* **WHAT THE TASK REQUIRES**: Report every line of the data where the string "token" appears.

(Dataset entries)
....

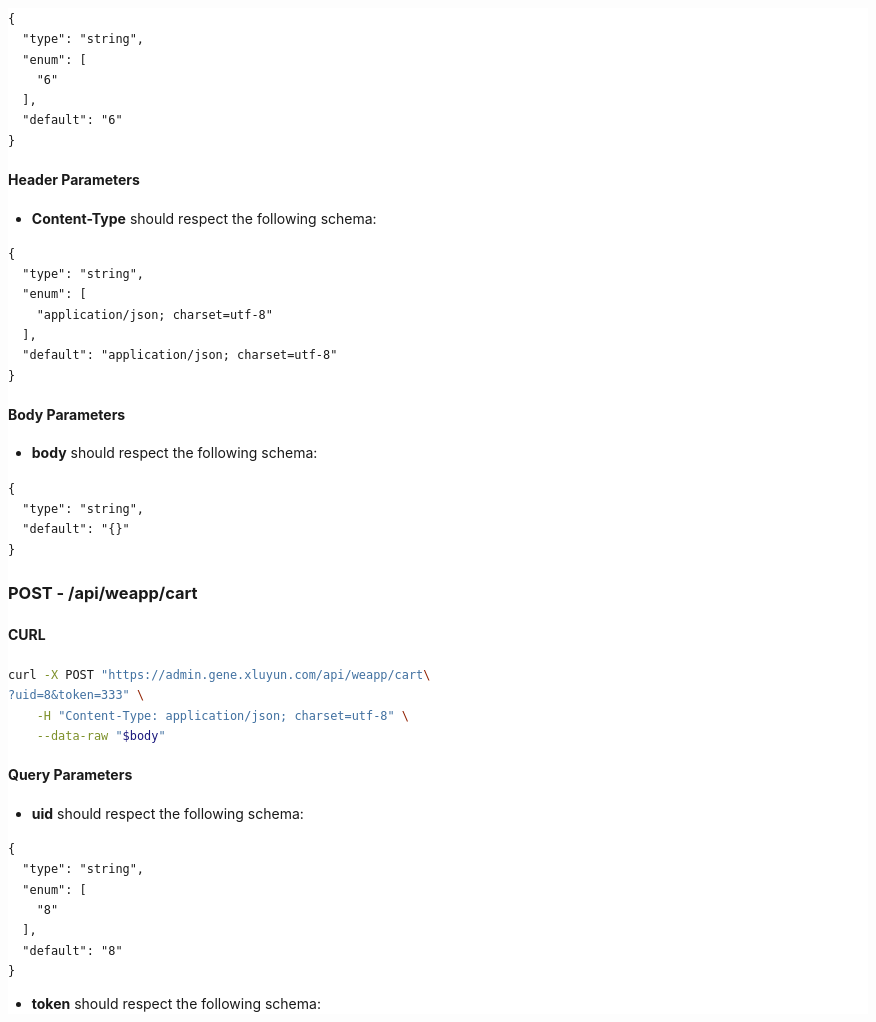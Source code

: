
 ```
{
  "type": "string",
  "enum": [
    "6"
  ],
  "default": "6"
}
```

#### Header Parameters

- **Content-Type** should respect the following schema:

```
{
  "type": "string",
  "enum": [
    "application/json; charset=utf-8"
  ],
  "default": "application/json; charset=utf-8"
}
```

#### Body Parameters

- **body** should respect the following schema:

```
{
  "type": "string",
  "default": "{}"
}
```

### **POST** - /api/weapp/cart

#### CURL

```sh
curl -X POST "https://admin.gene.xluyun.com/api/weapp/cart\
?uid=8&token=333" \
    -H "Content-Type: application/json; charset=utf-8" \
    --data-raw "$body"
```

#### Query Parameters

- **uid** should respect the following schema:

```
{
  "type": "string",
  "enum": [
    "8"
  ],
  "default": "8"
}
```
- **token** should respect the following schema:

....

* **YOUR RESPONSE**:
?uid=8&token=333" \
- **token** should respect the following schema:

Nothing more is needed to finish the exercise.